A Supreme Court order cleared the way for the women officers for permanent commissions and equal opportunity to rise up to the level of Commanding Officer.
Following arguments highlight a major shift in the way women’s participation in the armed forces is perceived:
- Increase in service period: Induction of women officers started in 1992 only for a period of five years, eventually increasing it to 10 and to 14 years in later period.
- Increase in diversity of assigned roles: Earlier, limited to Medical Services; in 2019 government decided to grant permanent commission to women in all ten branches where they are inducted for Short Service Commission (SSC) – Signals, Engineers, Army Aviation, Army Air Defence, Electronics and Mechanical Engineers, Army Service Corps, Army Ordnance Corps and Intelligence.
- The women officers are proud and essential members of the Indian armed forces and their entry was need-based and mostly not court driven.
- Avani Chaturvedi, Bhawana Kanth and Mohana Singh are now part of IAF’s fighter squadron.
- Navy has women as pilots and observers on-board its maritime reconnaissance aircraft, which is a combat role.
- Even Union defence minister has said that the government was committed to strengthening “stree shakti” (women power) in the military.
However, there are challenges in bringing women officers at par with their male colleagues:
- Though women officers are now allowed as pilot of fighter jets and leader of battleships but women officers in Army are not inducted in army’s infantry and armoured divisions, due to fear of getting caught by enemy and torture.

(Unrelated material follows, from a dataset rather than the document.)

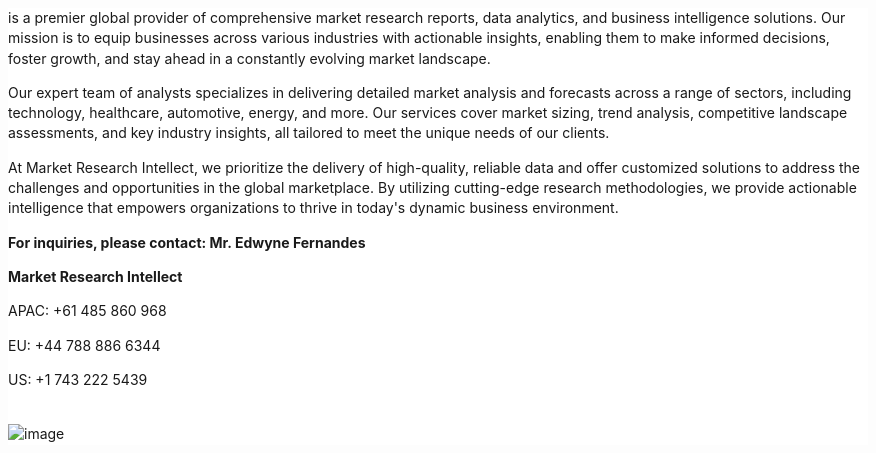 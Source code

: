 is a premier global provider of comprehensive market research reports, data analytics, and business intelligence solutions. Our mission is to equip businesses across various industries with actionable insights, enabling them to make informed decisions, foster growth, and stay ahead in a constantly evolving market landscape.</p><p>Our expert team of analysts specializes in delivering detailed market analysis and forecasts across a range of sectors, including technology, healthcare, automotive, energy, and more. Our services cover market sizing, trend analysis, competitive landscape assessments, and key industry insights, all tailored to meet the unique needs of our clients.</p><p>At Market Research Intellect, we prioritize the delivery of high-quality, reliable data and offer customized solutions to address the challenges and opportunities in the global marketplace. By utilizing cutting-edge research methodologies, we provide actionable intelligence that empowers organizations to thrive in today's dynamic business environment.</p><p><strong>For inquiries, please contact: Mr. Edwyne Fernandes</strong></p><p><strong>Market Research Intellect</strong></p><p>APAC: +61 485 860 968</p><p>EU: +44 788 886 6344</p><p>US: +1 743 222 5439</p></div><div class="article-main__content" data-test-id="publishing-text-block">&nbsp;</div>
![image](https://github.com/user-attachments/assets/b289135a-27ab-4f7b-8569-121df1690055)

- In Israel, too, women are mostly deployed in the military police and perimeter security rather than in actual combat.
- It is claimed that male troops, who are predominantly drawn from rural backgrounds, may be unwilling to “accept” a woman commander.

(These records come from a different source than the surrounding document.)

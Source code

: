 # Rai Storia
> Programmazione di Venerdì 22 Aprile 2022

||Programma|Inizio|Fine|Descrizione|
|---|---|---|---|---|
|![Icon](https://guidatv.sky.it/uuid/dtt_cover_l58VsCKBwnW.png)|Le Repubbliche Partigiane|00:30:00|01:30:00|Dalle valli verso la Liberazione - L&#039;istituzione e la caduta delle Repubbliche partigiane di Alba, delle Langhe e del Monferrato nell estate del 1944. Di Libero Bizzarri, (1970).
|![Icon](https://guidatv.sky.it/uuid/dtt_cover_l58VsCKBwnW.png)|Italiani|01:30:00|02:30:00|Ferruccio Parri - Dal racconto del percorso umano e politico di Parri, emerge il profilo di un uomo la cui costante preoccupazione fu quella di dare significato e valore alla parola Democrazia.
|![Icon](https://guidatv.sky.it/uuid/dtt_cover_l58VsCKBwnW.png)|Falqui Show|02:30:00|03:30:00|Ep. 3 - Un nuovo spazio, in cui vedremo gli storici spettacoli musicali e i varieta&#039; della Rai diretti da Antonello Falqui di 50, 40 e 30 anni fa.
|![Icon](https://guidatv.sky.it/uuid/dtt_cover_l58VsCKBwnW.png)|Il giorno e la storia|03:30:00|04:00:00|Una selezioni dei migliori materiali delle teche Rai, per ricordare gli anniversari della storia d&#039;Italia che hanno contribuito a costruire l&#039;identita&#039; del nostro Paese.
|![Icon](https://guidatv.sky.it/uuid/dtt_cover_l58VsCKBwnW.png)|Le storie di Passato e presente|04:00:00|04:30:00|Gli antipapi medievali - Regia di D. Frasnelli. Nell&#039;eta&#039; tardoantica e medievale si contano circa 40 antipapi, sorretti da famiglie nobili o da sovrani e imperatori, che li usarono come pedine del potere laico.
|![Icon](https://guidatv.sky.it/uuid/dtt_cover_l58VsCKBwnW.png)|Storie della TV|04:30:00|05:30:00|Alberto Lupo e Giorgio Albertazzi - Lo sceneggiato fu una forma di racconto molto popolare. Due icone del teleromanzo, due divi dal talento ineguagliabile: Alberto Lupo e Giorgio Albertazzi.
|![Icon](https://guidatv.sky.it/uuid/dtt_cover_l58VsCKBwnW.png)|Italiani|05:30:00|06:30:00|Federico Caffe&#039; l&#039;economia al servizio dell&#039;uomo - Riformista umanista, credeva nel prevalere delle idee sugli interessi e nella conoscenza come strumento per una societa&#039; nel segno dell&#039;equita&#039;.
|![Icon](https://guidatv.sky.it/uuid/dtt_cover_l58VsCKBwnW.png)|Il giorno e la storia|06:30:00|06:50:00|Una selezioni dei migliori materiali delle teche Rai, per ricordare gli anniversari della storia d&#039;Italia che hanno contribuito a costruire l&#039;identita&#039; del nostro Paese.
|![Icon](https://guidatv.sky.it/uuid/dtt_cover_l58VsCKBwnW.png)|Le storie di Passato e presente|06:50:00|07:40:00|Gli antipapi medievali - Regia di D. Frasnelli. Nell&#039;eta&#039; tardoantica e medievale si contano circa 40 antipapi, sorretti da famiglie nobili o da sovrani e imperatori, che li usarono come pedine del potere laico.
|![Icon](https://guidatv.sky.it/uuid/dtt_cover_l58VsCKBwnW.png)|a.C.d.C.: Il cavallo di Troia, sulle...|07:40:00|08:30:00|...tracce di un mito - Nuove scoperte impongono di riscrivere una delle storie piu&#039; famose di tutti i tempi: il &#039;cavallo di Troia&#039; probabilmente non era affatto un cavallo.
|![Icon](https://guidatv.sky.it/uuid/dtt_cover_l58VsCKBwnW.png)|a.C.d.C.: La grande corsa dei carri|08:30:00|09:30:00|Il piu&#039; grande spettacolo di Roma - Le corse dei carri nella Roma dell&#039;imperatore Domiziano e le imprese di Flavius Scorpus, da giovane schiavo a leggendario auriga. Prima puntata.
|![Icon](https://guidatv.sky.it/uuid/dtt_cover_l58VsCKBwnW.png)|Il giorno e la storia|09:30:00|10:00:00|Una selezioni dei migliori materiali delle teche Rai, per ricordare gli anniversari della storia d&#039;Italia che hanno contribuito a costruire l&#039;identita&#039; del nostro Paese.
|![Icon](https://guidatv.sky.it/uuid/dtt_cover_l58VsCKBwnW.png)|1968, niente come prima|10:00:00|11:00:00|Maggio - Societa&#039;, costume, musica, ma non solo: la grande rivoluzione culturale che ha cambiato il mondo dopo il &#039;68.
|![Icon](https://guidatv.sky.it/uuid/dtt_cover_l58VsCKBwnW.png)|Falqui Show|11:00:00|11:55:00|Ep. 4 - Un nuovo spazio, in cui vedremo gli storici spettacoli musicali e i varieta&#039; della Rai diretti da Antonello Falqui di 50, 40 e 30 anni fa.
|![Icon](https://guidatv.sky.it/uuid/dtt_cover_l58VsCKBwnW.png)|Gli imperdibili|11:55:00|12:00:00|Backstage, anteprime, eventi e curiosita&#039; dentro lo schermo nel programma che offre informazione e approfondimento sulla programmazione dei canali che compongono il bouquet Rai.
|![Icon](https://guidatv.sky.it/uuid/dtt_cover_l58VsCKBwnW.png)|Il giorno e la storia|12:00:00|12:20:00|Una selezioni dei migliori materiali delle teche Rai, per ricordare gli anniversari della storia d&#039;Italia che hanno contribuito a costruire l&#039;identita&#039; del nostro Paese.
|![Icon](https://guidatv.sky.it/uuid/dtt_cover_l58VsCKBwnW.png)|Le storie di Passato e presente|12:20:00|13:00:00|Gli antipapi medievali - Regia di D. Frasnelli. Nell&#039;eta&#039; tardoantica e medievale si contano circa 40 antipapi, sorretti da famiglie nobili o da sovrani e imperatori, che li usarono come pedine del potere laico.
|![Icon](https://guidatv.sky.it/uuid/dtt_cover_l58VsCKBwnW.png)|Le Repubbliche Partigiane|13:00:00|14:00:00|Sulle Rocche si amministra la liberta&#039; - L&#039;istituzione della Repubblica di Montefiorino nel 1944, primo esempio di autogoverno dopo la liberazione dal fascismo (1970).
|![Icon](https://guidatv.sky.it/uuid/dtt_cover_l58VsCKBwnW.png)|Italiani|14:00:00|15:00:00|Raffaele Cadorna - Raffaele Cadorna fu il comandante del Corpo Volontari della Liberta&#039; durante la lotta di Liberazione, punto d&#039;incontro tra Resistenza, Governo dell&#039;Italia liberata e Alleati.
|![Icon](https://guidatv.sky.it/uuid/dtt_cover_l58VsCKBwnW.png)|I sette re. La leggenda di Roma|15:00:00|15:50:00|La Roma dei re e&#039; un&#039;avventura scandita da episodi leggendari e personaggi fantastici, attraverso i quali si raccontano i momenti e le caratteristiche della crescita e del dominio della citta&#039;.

- Concerns are raised over physiology, motherhood and physical attributes of women officers.
- The differences in conditions of service for women officers and their men counterparts is perceived in favour as well as, against them. The women officers have concessions in physical standards during recruitment, in battle physical efficiency tests.
- Women officer appointments need extra considerations to hygiene, sensitivities and privacy issues while accommodating them. In Siachen, there are posts with only four soldiers. They sleep and share the same cramped post.
- Male officer’s tenures in difficult field stations have increased, in adjusting women officers for spouse postings, child care leave.
To overcome the above mentioned pending issues and to implement SC orders following steps are needed:
- It will require a behavioural change at societal level first
- Need to revise their terms of engagement
- Certain concessions given to women officers can be withdrawn, and they can be put through the field and rough appointments with troops, to be at par with male counterparts and be accepted as ‘Leaders’ and not ‘Appointed Officers’.
- The selection for command assignments has to merit-based irrespective of gender.
- The selection for the command should be done through officer’s confidential reports and closed promotion board, common for both genders, and the names and gender of the profile should be hidden from selection board.
‘Gender Equality’ is the societal need of the hour and applies to both female and male officers and should be ensured in the spirit of the SC judgement without compromising the operational effectiveness of the Armed Forces.